Writing is like breathing. I believe that. I believe we all come into life as writers. We are born with a gift for language and it comes to us within months as we begin to name our world. We all have a sense of ownership, a sense of satisfaction as we name the objects that we find. Words give us power.
-- Julia Cameron, The Right to Write: An Invitation and Initiation into the Writing Life
I recently came across a used copy of The Right to Write by Julia Cameron. Because I was already in the process of developing my own writing practice, and because I had already recently picked up a copy of Cameron's The Artist's Way, I thought I'd give this one a try as well.
The book is laid out in a series of short chapters, each of which is composed of a brief but poignant essay on some aspect of the writing life and an "initiation", an exercise aimed to help the reader clarify his or her relationship to writing. The Right to Write is not a book on how to write. You will find no discussions of grammar, plot, character, or theme within its pages. Rather, it is a persuasive and gentle argument for the idea the writing is a natural human activity, a means of expression that is the province of all of us, not merely those individuals whom society has decided to designate as "writers." To Julia Cameron, writing is as natural as breathing, and life without writing is unthinkable - just as we need to live our lives fully in order to write deeply.
For those who have read her earlier book, The Artist's Way, there is some repeated material in The Right to Write. But, whether because this book was specifically focused on writing or because Cameron's writing style in this book has a more personal and mature tone, I found The Right to Write to be equally worthy of reading. Reading this book is like sitting down to an intimate conversation with an old friend, the kind of friend who knows you better than you know yourself and is endlessly encouraging and supportive. The Right to Write is not a book to rush through, but rather one to dip into whenever you need some fresh inspiration and encouragement to keep writing. I kept it sitting in the library for a couple of weeks, and every time I came in, I would sit and read a chapter or two.
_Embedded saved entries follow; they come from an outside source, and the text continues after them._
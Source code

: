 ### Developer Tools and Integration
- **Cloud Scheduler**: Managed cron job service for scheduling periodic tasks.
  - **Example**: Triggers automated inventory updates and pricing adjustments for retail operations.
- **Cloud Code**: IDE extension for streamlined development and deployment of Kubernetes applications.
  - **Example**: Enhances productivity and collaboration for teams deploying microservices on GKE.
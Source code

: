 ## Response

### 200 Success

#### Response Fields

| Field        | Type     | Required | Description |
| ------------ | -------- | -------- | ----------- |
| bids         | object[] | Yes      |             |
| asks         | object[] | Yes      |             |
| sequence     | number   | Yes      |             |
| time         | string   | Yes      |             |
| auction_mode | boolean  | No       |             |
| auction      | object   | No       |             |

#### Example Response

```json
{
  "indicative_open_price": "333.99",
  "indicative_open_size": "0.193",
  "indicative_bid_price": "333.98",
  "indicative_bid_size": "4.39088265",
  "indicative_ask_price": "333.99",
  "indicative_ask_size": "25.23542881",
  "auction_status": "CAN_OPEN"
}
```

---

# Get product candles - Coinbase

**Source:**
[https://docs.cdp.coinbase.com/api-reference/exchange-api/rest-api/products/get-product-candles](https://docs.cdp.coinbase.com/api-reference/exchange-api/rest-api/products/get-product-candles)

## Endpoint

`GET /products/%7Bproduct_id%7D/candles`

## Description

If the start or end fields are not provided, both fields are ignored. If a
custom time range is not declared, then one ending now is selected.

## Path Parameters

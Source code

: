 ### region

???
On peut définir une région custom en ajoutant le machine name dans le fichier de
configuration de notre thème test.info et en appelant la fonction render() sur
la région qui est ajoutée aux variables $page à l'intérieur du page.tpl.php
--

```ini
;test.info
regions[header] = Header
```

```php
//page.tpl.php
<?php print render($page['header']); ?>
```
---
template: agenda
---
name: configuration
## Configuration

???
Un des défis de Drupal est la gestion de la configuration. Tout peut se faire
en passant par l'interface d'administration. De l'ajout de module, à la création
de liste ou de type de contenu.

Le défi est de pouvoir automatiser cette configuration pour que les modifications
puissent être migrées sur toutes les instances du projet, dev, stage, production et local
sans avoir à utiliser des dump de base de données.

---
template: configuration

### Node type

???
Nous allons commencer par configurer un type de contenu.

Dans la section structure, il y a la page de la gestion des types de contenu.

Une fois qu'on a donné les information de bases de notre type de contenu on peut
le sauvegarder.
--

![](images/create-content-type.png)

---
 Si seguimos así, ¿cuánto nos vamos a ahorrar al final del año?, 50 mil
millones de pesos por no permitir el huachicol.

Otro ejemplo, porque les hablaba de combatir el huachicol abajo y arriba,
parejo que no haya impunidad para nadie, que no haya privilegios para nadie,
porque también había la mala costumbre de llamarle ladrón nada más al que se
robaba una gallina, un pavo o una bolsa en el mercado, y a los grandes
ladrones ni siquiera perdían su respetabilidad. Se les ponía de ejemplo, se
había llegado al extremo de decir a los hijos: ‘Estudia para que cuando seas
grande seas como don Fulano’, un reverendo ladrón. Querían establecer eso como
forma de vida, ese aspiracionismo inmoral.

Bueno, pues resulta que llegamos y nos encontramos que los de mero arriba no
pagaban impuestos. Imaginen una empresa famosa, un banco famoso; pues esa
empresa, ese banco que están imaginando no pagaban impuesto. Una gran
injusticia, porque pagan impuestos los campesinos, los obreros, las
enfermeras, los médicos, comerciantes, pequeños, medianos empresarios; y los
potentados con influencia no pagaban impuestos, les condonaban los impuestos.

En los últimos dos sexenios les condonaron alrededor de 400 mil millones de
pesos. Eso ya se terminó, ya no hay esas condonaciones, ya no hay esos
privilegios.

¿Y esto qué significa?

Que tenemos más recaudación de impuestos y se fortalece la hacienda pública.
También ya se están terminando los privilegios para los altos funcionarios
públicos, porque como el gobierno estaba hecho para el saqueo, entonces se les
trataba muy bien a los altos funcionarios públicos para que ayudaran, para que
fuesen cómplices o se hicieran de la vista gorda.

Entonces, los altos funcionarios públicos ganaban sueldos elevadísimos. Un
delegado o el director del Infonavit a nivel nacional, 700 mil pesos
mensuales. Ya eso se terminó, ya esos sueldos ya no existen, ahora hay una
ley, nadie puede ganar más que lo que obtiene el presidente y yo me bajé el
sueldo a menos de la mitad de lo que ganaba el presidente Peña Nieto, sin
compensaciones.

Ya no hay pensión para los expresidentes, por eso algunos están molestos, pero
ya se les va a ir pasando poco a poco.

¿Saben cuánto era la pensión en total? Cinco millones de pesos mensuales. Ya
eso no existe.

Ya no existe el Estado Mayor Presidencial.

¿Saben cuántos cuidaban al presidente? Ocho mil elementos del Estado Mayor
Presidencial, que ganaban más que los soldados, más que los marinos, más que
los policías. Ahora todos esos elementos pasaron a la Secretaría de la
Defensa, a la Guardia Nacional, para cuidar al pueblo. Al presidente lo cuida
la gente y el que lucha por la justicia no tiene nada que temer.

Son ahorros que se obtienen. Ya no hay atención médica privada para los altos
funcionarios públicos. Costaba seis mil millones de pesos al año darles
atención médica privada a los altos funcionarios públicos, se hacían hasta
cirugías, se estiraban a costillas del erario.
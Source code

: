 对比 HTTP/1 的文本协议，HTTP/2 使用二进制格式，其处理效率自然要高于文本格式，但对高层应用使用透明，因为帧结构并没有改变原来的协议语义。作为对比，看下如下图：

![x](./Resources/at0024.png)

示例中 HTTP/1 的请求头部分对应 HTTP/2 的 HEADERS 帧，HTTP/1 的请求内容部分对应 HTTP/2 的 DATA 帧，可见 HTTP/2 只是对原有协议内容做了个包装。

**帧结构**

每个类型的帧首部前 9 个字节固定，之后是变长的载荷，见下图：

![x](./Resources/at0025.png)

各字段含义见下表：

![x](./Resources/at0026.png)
I had already been working on getting back to writing regularly again, and having the book on hand gave me an added impetus to persevere.
Some of the most interesting ideas within The Right to Write are Cameron's concept of letting the writing write through you and the idea of the writer as someone who listens and transcribes the words that he or she "hears", rather than consciously forcing the writing to go in a certain direction. Although this process ultimately remains mysterious to me, it is one that I have experienced myself many times. I have noticed that my best writing has always been done not when I am consciously picking my words, but rather when I simply put pen to page or hands to keyboard and let things go where they will. Where do the words come from? It often feels that the stories I am writing already exist out there, somewhere, somehow, and I am merely the conduit whereby they enter the world. Because of this, Cameron's spiritual approach to writing is one that simply makes sense to me, although I by no means understand why or how it works. Writing, as she constantly reminds us, does not need to be some arcane act. Writing can and should be an essential part of everyday life. Everyday life is spiritual practice. Writing is spiritual practice. This is what I have long believed, and it was a joy to find those same beliefs outlined in such a positive and heartfelt way in this book. It is also a message that I think is needed today, when so often the impression is that you need to be a published author in order to be a "real" writer. To Julia Cameron, we are all real writers, as soon as we start writing.
The Right to Write is, as I mentioned before, not a book on the techniques of writing. It is not the book you want if you are looking to hone your writing skills, or if you are looking for information on how to publish or sell your work. If you expect it to be any of those things, you will be disappointed. It is a book to take seriously. It would be easy to brush off many the ideas and exercises as "silly", "flaky", or "not right" for you. At one time, I probably would have done so myself. But I would suggest that if you find yourself doing that, then you might in fact be subconsciously blocked in some way and would therefore need the lessons in the book even more! Read it with an open mind.
The Right to Write is not a book about writing. It is a book about life. The writing life. Which can - and should be - everyone's life. I highly recommend it. Read it. And - even better - start writing.